月別アーカイブ: 2005年9月

第36回 得点力

■成績の良い子どもたちのテストの解き方にはいくつか特徴がありますが、私がこの子は絶対合格すると太鼓判を押すのは「ていねいな子」です。ていねいな子というのは、「解けた問題は間違えない子」です。例えば70点という点数は全部手をつけて7割できたという70点もあれば、70点分手をつけてそれが全部できた70点もあります。絶対合格する子というのは後者の子なのです。

■同じ70点だから同じじゃないかと思う人がいるかもしれません。しかし、前者の子は7割はできる子なのです。ということは逆に3割は間違える可能性があります。ところが後者の子は正解率10割なのです。この違いは、独特な緊張感を持つ入試会場で威力を発揮します。3割間違う子は4割間違うかもしれないが、正解率10割の子はそうはくずれません。
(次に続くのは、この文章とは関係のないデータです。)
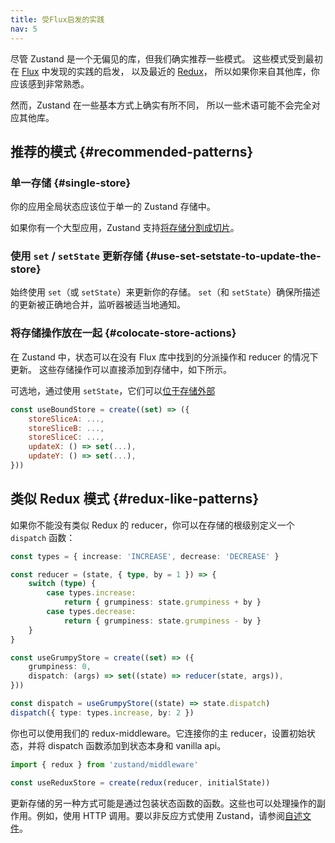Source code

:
 ```yaml
---
title: 受Flux启发的实践
nav: 5
---
```


尽管 Zustand 是一个无偏见的库，但我们确实推荐一些模式。
这些模式受到最初在 [Flux](https://github.com/facebookarchive/flux) 中发现的实践的启发，
以及最近的 [Redux](https://redux.js.org/understanding/thinking-in-redux/three-principles)，
所以如果你来自其他库，你应该感到非常熟悉。

然而，Zustand 在一些基本方式上确实有所不同，
所以一些术语可能不会完全对应其他库。

## 推荐的模式 {#recommended-patterns}

### 单一存储 {#single-store}

你的应用全局状态应该位于单一的 Zustand 存储中。

如果你有一个大型应用，Zustand 支持[将存储分割成切片](./slices-pattern.md)。

### 使用 `set` / `setState` 更新存储 {#use-set-setstate-to-update-the-store}

始终使用 `set`（或 `setState`）来更新你的存储。
`set`（和 `setState`）确保所描述的更新被正确地合并，监听器被适当地通知。

### 将存储操作放在一起 {#colocate-store-actions}

在 Zustand 中，状态可以在没有 Flux 库中找到的分派操作和 reducer 的情况下更新。
这些存储操作可以直接添加到存储中，如下所示。

可选地，通过使用 `setState`，它们可以[位于存储外部](./practice-with-no-store-actions.md)

```js
const useBoundStore = create((set) => ({
    storeSliceA: ...,
    storeSliceB: ...,
    storeSliceC: ...,
    updateX: () => set(...),
    updateY: () => set(...),
}))
```

## 类似 Redux 模式 {#redux-like-patterns}

如果你不能没有类似 Redux 的 reducer，你可以在存储的根级别定义一个 `dispatch` 函数：

```typescript
const types = { increase: 'INCREASE', decrease: 'DECREASE' }

const reducer = (state, { type, by = 1 }) => {
    switch (type) {
        case types.increase:
            return { grumpiness: state.grumpiness + by }
        case types.decrease:
            return { grumpiness: state.grumpiness - by }
    }
}

const useGrumpyStore = create((set) => ({
    grumpiness: 0,
    dispatch: (args) => set((state) => reducer(state, args)),
}))

const dispatch = useGrumpyStore((state) => state.dispatch)
dispatch({ type: types.increase, by: 2 })
```

你也可以使用我们的 redux-middleware。它连接你的主 reducer，设置初始状态，并将 dispatch 函数添加到状态本身和 vanilla api。

```typescript
import { redux } from 'zustand/middleware'

const useReduxStore = create(redux(reducer, initialState))
```

更新存储的另一种方式可能是通过包装状态函数的函数。这些也可以处理操作的副作用。例如，使用 HTTP 调用。要以非反应方式使用 Zustand，请参阅[自述文件](https://github.com/pmndrs/zustand#readingwriting-state-and-reacting-to-changes-outside-of-components)。
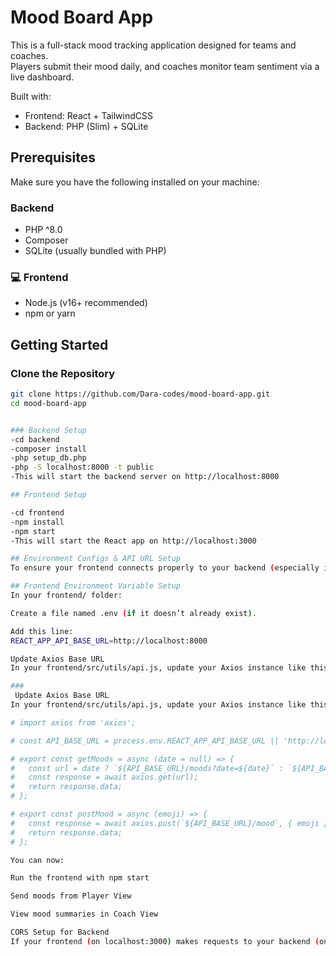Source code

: # Mood Board App

This is a full-stack mood tracking application designed for teams and coaches.  
Players submit their mood daily, and coaches monitor team sentiment via a live dashboard.

Built with:

- Frontend: React + TailwindCSS
- Backend: PHP (Slim) + SQLite

## Prerequisites

Make sure you have the following installed on your machine:

### Backend

- PHP ^8.0
- Composer
- SQLite (usually bundled with PHP)

### 💻 Frontend

- Node.js (v16+ recommended)
- npm or yarn

## Getting Started

### Clone the Repository

```bash
git clone https://github.com/Dara-codes/mood-board-app.git
cd mood-board-app


### Backend Setup
-cd backend
-composer install
-php setup_db.php
-php -S localhost:8000 -t public
-This will start the backend server on http://localhost:8000

## Frontend Setup

-cd frontend
-npm install
-npm start
-This will start the React app on http://localhost:3000

## Environment Configs & API URL Setup
To ensure your frontend connects properly to your backend (especially if you deploy or change ports), let’s make it dynamic using environment variables.

## Frontend Environment Variable Setup
In your frontend/ folder:

Create a file named .env (if it doesn’t already exist).

Add this line:
REACT_APP_API_BASE_URL=http://localhost:8000

Update Axios Base URL
In your frontend/src/utils/api.js, update your Axios instance like this:

###
 Update Axios Base URL
In your frontend/src/utils/api.js, update your Axios instance like this:

# import axios from 'axios';

# const API_BASE_URL = process.env.REACT_APP_API_BASE_URL || 'http://localhost:8000';

# export const getMoods = async (date = null) => {
#   const url = date ? `${API_BASE_URL}/moods?date=${date}` : `${API_BASE_URL}/moods`;
#   const response = await axios.get(url);
#   return response.data;
# };

# export const postMood = async (emoji) => {
#   const response = await axios.post(`${API_BASE_URL}/mood`, { emoji });
#   return response.data;
# };

You can now:

Run the frontend with npm start

Send moods from Player View

View mood summaries in Coach View

CORS Setup for Backend
If your frontend (on localhost:3000) makes requests to your backend (on localhost:8000), and you get CORS errors in the browser, this step ensures proper access.
```
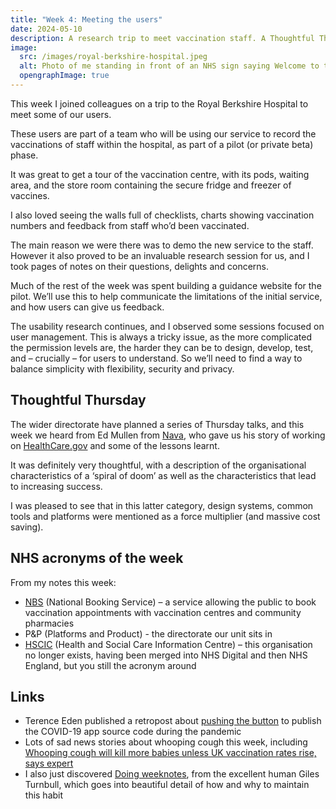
 ```yaml
---
title: "Week 4: Meeting the users"
date: 2024-05-10
description: A research trip to meet vaccination staff. A Thoughtful Thursday talk.
image:
  src: /images/royal-berkshire-hospital.jpeg
  alt: Photo of me standing in front of an NHS sign saying Welcome to the Royal Berkshire Hospital, behind which is an old stone portico with the same name above the columns.
  opengraphImage: true
---
```


This week I joined colleagues on a trip to the Royal Berkshire Hospital to meet some of our users.

These users are part of a team who will be using our service to record the vaccinations of staff within the hospital, as part of a pilot (or private beta) phase.

It was great to get a tour of the vaccination centre, with its pods, waiting area, and the store room containing the secure fridge and freezer of vaccines.

I also loved seeing the walls full of checklists, charts showing vaccination numbers and feedback from staff who’d been vaccinated.

The main reason we were there was to demo the new service to the staff. However it also proved to be an invaluable research session for us, and I took pages of notes on their questions, delights and concerns.

Much of the rest of the week was spent building a guidance website for the pilot. We’ll use this to help communicate the limitations of the initial service, and how users can give us feedback.

The usability research continues, and I observed some sessions focused on user management. This is always a tricky issue, as the more complicated the permission levels are, the harder they can be to design, develop, test, and – crucially – for users to understand. So we’ll need to find a way to balance simplicity with flexibility, security and privacy.

## Thoughtful Thursday

The wider directorate have planned a series of Thursday talks, and this week we heard from Ed Mullen from [Nava](https://www.navapbc.com), who gave us his story of working on [HealthCare.gov](https://www.healthcare.gov) and some of the lessons learnt.

It was definitely very thoughtful, with a description of the organisational characteristics of a ‘spiral of doom’ as well as the characteristics that lead to increasing success.

I was pleased to see that in this latter category, design systems,  common tools and platforms were mentioned as a force multiplier (and massive cost saving).

## NHS acronyms of the week

From my notes this week:

* [NBS](https://digital.nhs.uk/services/vaccinations-national-booking-service) (National Booking Service) – a service allowing the public to book vaccination appointments with vaccination centres and community pharmacies
* P&P (Platforms and Product) - the directorate our unit sits in
* [HSCIC](https://www.gov.uk/government/organisations/health-and-social-care-information-centre) (Health and Social Care Information Centre) – this organisation no longer exists, having been merged into NHS Digital and then NHS England, but you still the acronym around

## Links

* Terence Eden published a retropost about [pushing the button](https://shkspr.mobi/blog/2024/05/pushing-the-button/) to publish the COVID-19 app source code during the pandemic
* Lots of sad news stories about whooping cough this week, including [Whooping cough will kill more babies unless UK vaccination rates rise, says expert](https://www.theguardian.com/society/article/2024/may/10/more-babies-will-die-from-whooping-cough-if-uk-vaccination-rates-dont-rise-says-expert)
* I also just discovered [Doing weeknotes](https://doingweeknotes.com), from the excellent human Giles Turnbull, which goes into beautiful detail of how and why to maintain this habit
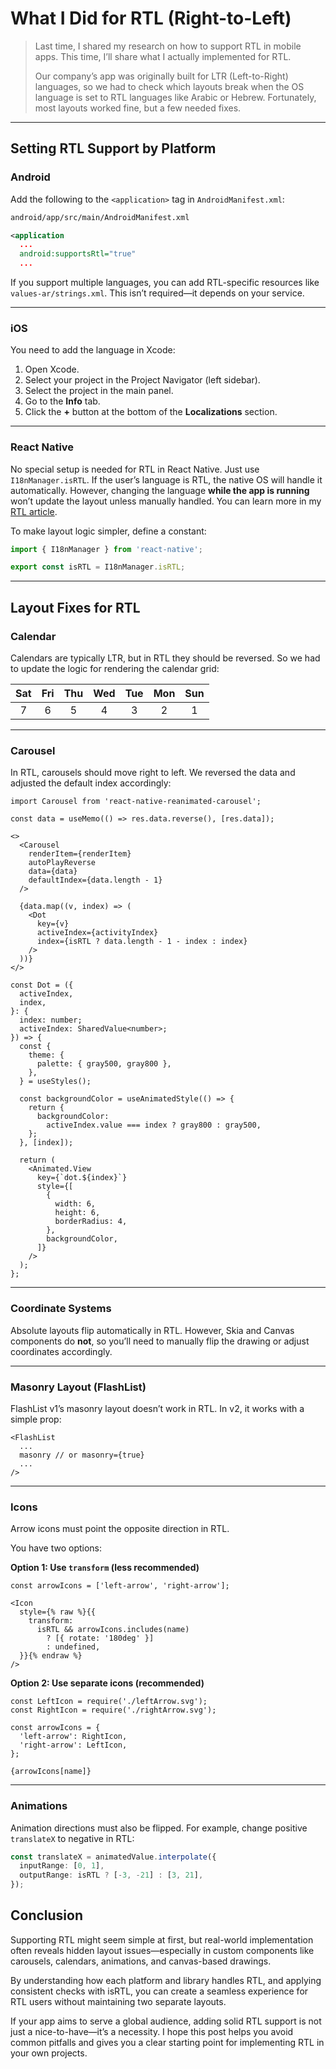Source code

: # What I Did for RTL (Right-to-Left)

> Last time, I shared my research on how to support RTL in mobile apps. This time, I’ll share what I actually implemented for RTL.
>
> Our company’s app was originally built for LTR (Left-to-Right) languages, so we had to check which layouts break when the OS language is set to RTL languages like Arabic or Hebrew. Fortunately, most layouts worked fine, but a few needed fixes.

---

## Setting RTL Support by Platform

### Android

Add the following to the `<application>` tag in `AndroidManifest.xml`:

```xml
android/app/src/main/AndroidManifest.xml

<application
  ...
  android:supportsRtl="true"
  ...
```

If you support multiple languages, you can add RTL-specific resources like `values-ar/strings.xml`. This isn’t required—it depends on your service.

---

### iOS

You need to add the language in Xcode:

1. Open Xcode.
2. Select your project in the Project Navigator (left sidebar).
3. Select the project in the main panel.
4. Go to the **Info** tab.
5. Click the **+** button at the bottom of the **Localizations** section.

---

### React Native

No special setup is needed for RTL in React Native. Just use `I18nManager.isRTL`.
If the user’s language is RTL, the native OS will handle it automatically.
However, changing the language **while the app is running** won’t update the layout unless manually handled. You can learn more in my [RTL article](https://yeoung004.github.io/rtl/).

To make layout logic simpler, define a constant:

```ts
import { I18nManager } from 'react-native';

export const isRTL = I18nManager.isRTL;
```

---

## Layout Fixes for RTL

### Calendar

Calendars are typically LTR, but in RTL they should be reversed.
So we had to update the logic for rendering the calendar grid:

| Sat | Fri | Thu | Wed | Tue | Mon | Sun |
| :-: | :-: | :-: | :-: | :-: | :-: | :-: |
|  7  |  6  |  5  |  4  |  3  |  2  |  1  |

---

### Carousel

In RTL, carousels should move right to left.
We reversed the data and adjusted the default index accordingly:

```tsx
import Carousel from 'react-native-reanimated-carousel';

const data = useMemo(() => res.data.reverse(), [res.data]);

<>
  <Carousel
    renderItem={renderItem}
    autoPlayReverse
    data={data}
    defaultIndex={data.length - 1}
  />

  {data.map((v, index) => (
    <Dot
      key={v}
      activeIndex={activityIndex}
      index={isRTL ? data.length - 1 - index : index}
    />
  ))}
</>

const Dot = ({
  activeIndex,
  index,
}: {
  index: number;
  activeIndex: SharedValue<number>;
}) => {
  const {
    theme: {
      palette: { gray500, gray800 },
    },
  } = useStyles();

  const backgroundColor = useAnimatedStyle(() => {
    return {
      backgroundColor:
        activeIndex.value === index ? gray800 : gray500,
    };
  }, [index]);

  return (
    <Animated.View
      key={`dot.${index}`}
      style={[
        {
          width: 6,
          height: 6,
          borderRadius: 4,
        },
        backgroundColor,
      ]}
    />
  );
};
```

---

### Coordinate Systems

Absolute layouts flip automatically in RTL.
However, Skia and Canvas components do **not**, so you’ll need to manually flip the drawing or adjust coordinates accordingly.

---

### Masonry Layout (FlashList)

FlashList v1’s masonry layout doesn’t work in RTL.
In v2, it works with a simple prop:

```tsx
<FlashList 
  ...
  masonry // or masonry={true}
  ...
/>
```

---

### Icons

Arrow icons must point the opposite direction in RTL.

You have two options:

**Option 1: Use `transform` (less recommended)**

```tsx
const arrowIcons = ['left-arrow', 'right-arrow'];

<Icon
  style={% raw %}{{
    transform:
      isRTL && arrowIcons.includes(name)
        ? [{ rotate: '180deg' }]
        : undefined,
  }}{% endraw %}
/>
```

**Option 2: Use separate icons (recommended)**

```tsx
const LeftIcon = require('./leftArrow.svg');
const RightIcon = require('./rightArrow.svg');

const arrowIcons = {
  'left-arrow': RightIcon,
  'right-arrow': LeftIcon,
};

{arrowIcons[name]}
```

---

### Animations

Animation directions must also be flipped.
For example, change positive `translateX` to negative in RTL:

```ts
const translateX = animatedValue.interpolate({
  inputRange: [0, 1],
  outputRange: isRTL ? [-3, -21] : [3, 21],
});
```


## Conclusion
Supporting RTL might seem simple at first, but real-world implementation often reveals hidden layout issues—especially in custom components like carousels, calendars, animations, and canvas-based drawings.

By understanding how each platform and library handles RTL, and applying consistent checks with isRTL, you can create a seamless experience for RTL users without maintaining two separate layouts.

If your app aims to serve a global audience, adding solid RTL support is not just a nice-to-have—it’s a necessity. I hope this post helps you avoid common pitfalls and gives you a clear starting point for implementing RTL in your own projects.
■ではこの子たちはどうやって解いているのでしょうか?きっと、バシ、バシ解いているんだろうと思うかもしれませんが、実はそうではないのです。彼らもしょっちゅう間違えます。計算間違いもするし、問題の読み違いもするのです。ただ、途中で気がつくのです。「あ、間違えた。」そして修正するから、試験が終わるころには正解率10割の答案ができているのです。

■ではどうやって自分の間違いに気がついているのでしょうか?ひとつひとつはつまらないことです。計算をもう一度見直す、答えが出たと思ったらもう一度問題文を見直す、解けないなあと思ったら使っていない条件がないか、考える。そして答えが出たらもう一度条件にあてはめてみる、こういう確認作業を成績の良い子どもたちは何らか方法を考えてやっているのです。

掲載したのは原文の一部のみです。